I’ve come here to enjoy the special Bluebell Service trumpeted on the website. My march through the woods may have cut it a bit fine on getting here, but I find I am sadly a fortnight late for the blooms. Partly due to the cyclists and partly due to the fact that the climate seems to have shifted forward, the church decided to move the date. Never mind. There’s a lovely postcard of the church surrounded by a sea of blueish purple and for 20p I’ll settle for that.
The service - led today by a Reader - is a very sparse affair. The congregation numbers five. The traffic is blamed, of course, and I wonder if the excitement of the final throes of the race for the Premier League might have proved too tempting for some. Either way it’s an odd affair. At times like this I feel very sorry for those delivering a service when the attendance is as obviously disappointing as this. I find myself trying to be supportive through smiling and - as the risk of being spotted mentally wandering off is so high - concentrating as hard as possible.
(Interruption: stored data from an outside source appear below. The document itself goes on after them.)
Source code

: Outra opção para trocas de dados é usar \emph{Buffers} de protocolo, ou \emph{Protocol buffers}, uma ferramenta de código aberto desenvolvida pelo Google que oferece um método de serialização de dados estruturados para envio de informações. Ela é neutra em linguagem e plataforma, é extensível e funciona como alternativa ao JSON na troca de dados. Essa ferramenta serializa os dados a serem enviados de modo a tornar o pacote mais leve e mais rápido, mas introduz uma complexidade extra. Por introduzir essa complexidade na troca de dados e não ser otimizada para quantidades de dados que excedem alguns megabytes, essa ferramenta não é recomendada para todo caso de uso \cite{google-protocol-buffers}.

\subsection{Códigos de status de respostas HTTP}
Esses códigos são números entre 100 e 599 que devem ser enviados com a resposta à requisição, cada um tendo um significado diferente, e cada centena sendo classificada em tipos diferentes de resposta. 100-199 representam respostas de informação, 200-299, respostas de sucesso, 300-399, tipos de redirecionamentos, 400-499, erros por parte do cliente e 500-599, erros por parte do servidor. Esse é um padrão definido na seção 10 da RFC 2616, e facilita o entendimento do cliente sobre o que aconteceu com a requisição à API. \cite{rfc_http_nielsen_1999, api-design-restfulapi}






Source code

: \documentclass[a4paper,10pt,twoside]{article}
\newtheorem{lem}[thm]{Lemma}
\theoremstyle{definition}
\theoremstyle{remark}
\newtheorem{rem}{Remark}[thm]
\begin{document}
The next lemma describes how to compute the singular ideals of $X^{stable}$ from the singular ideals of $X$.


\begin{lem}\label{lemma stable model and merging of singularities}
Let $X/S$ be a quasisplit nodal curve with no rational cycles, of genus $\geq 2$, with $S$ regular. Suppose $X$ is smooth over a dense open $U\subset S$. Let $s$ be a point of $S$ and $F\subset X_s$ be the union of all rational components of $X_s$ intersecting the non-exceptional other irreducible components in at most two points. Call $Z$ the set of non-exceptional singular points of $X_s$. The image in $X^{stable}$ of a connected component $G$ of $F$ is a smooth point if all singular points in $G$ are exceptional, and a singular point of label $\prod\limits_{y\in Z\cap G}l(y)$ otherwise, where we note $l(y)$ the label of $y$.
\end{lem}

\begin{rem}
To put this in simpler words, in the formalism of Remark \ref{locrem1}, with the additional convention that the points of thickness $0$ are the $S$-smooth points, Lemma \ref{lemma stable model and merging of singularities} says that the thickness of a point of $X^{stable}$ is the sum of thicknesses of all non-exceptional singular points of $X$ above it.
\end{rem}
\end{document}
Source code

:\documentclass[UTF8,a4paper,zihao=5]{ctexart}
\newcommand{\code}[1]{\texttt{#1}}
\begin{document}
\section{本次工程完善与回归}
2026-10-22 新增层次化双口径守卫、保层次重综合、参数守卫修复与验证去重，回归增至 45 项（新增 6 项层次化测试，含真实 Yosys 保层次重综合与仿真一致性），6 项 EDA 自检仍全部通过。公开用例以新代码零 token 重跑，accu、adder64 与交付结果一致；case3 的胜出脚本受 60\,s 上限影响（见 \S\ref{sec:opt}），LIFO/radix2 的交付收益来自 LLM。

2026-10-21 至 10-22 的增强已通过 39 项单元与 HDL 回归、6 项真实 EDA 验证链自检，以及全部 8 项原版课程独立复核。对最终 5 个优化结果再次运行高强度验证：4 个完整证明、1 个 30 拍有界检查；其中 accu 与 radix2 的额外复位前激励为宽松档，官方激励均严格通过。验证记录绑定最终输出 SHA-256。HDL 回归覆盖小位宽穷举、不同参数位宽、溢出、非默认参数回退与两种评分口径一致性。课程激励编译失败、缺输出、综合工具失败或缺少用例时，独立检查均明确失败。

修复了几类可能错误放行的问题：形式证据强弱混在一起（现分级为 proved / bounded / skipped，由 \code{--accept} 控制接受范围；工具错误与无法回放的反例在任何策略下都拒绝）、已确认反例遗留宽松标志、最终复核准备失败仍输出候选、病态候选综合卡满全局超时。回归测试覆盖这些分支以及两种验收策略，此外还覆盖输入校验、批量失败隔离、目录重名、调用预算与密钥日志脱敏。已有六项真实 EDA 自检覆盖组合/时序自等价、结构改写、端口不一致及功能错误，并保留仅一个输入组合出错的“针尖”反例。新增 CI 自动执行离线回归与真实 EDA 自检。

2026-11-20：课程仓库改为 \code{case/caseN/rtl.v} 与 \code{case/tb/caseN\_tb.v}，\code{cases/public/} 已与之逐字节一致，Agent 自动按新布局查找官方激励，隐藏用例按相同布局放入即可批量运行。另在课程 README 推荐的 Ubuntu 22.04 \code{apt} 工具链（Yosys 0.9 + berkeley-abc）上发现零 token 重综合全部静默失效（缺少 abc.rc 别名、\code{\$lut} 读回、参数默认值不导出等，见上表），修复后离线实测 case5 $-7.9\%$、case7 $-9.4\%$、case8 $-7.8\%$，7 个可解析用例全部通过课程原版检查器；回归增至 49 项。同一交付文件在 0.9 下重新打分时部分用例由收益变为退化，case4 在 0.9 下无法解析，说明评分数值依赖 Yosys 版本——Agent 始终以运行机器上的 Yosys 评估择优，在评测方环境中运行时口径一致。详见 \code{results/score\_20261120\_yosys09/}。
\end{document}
It’s very quiet though - not helped by three unfamiliar hymns and some sung responses a little too unexpectedly intricate for me to busk. I feel for the Reader whose carefully prepared sermon on the lessons to be drawn from today’s Gospel passages is heard by roughly the same number of people as when she read it through at home.
Outside in the sunshine there are thousands of people of all ages and states of fitness all turning the pedals and counting the passing miles. For many of them the road is one which will lead them to a longer and healthier life.
While they are busy prolonging this life, those trying to settle their place in the next life are being outnumbered a thousand to one. Perhaps that is a measure of the task the church faces to win back the multitudes. I’m not sure how you’d ever redress the balance. More bicycle racks perhaps.
It’s a very small service and, at well under forty minutes, it’s also one of the shortest I’ve attended. Suddenly I’m back out in the bluebells and, with the road closures blissfully lifted, I have a relatively clear route home.